_Material supplied_.
☆ ☆ ☆ ☆

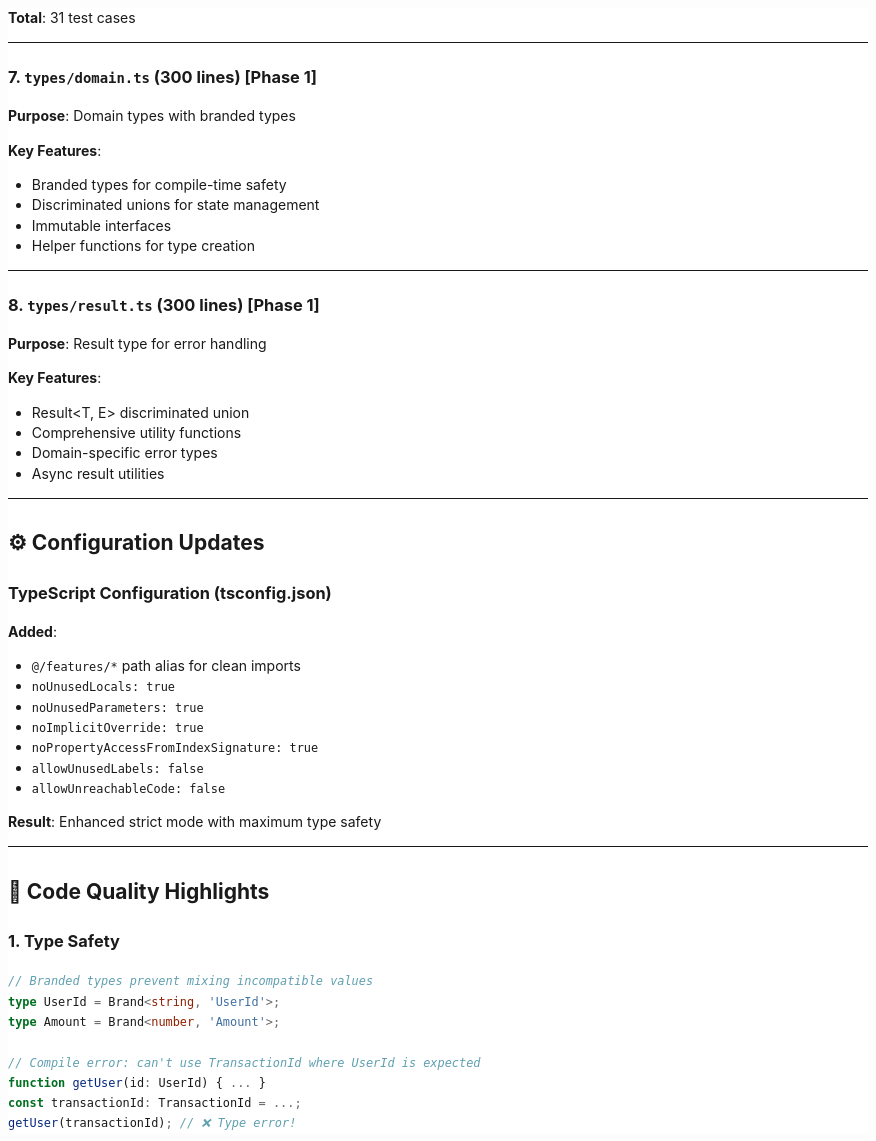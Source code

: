 **Total**: 31 test cases

---

### 7. `types/domain.ts` (300 lines) [Phase 1]
**Purpose**: Domain types with branded types

**Key Features**:
- Branded types for compile-time safety
- Discriminated unions for state management
- Immutable interfaces
- Helper functions for type creation

---

### 8. `types/result.ts` (300 lines) [Phase 1]
**Purpose**: Result type for error handling

**Key Features**:
- Result<T, E> discriminated union
- Comprehensive utility functions
- Domain-specific error types
- Async result utilities

---

## ⚙️ Configuration Updates

### TypeScript Configuration (tsconfig.json)

**Added**:
- `@/features/*` path alias for clean imports
- `noUnusedLocals: true`
- `noUnusedParameters: true`
- `noImplicitOverride: true`
- `noPropertyAccessFromIndexSignature: true`
- `allowUnusedLabels: false`
- `allowUnreachableCode: false`

**Result**: Enhanced strict mode with maximum type safety

---

## 🎨 Code Quality Highlights

### 1. Type Safety
```typescript
// Branded types prevent mixing incompatible values
type UserId = Brand<string, 'UserId'>;
type Amount = Brand<number, 'Amount'>;

// Compile error: can't use TransactionId where UserId is expected
function getUser(id: UserId) { ... }
const transactionId: TransactionId = ...;
getUser(transactionId); // ❌ Type error!
```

☆ ☆ ☆ ☆

_How to complete this task_. Could you transcribe exactly the lines from the start of the records through the line containing "- Result<T, E> discriminated union", both ends included, leaving the pictures out?

_Task solution_.
Source code

: **Total**: 31 test cases

---

### 7. `types/domain.ts` (300 lines) [Phase 1]
**Purpose**: Domain types with branded types

**Key Features**:
- Branded types for compile-time safety
- Discriminated unions for state management
- Immutable interfaces
- Helper functions for type creation

---

### 8. `types/result.ts` (300 lines) [Phase 1]
**Purpose**: Result type for error handling

**Key Features**:
- Result<T, E> discriminated union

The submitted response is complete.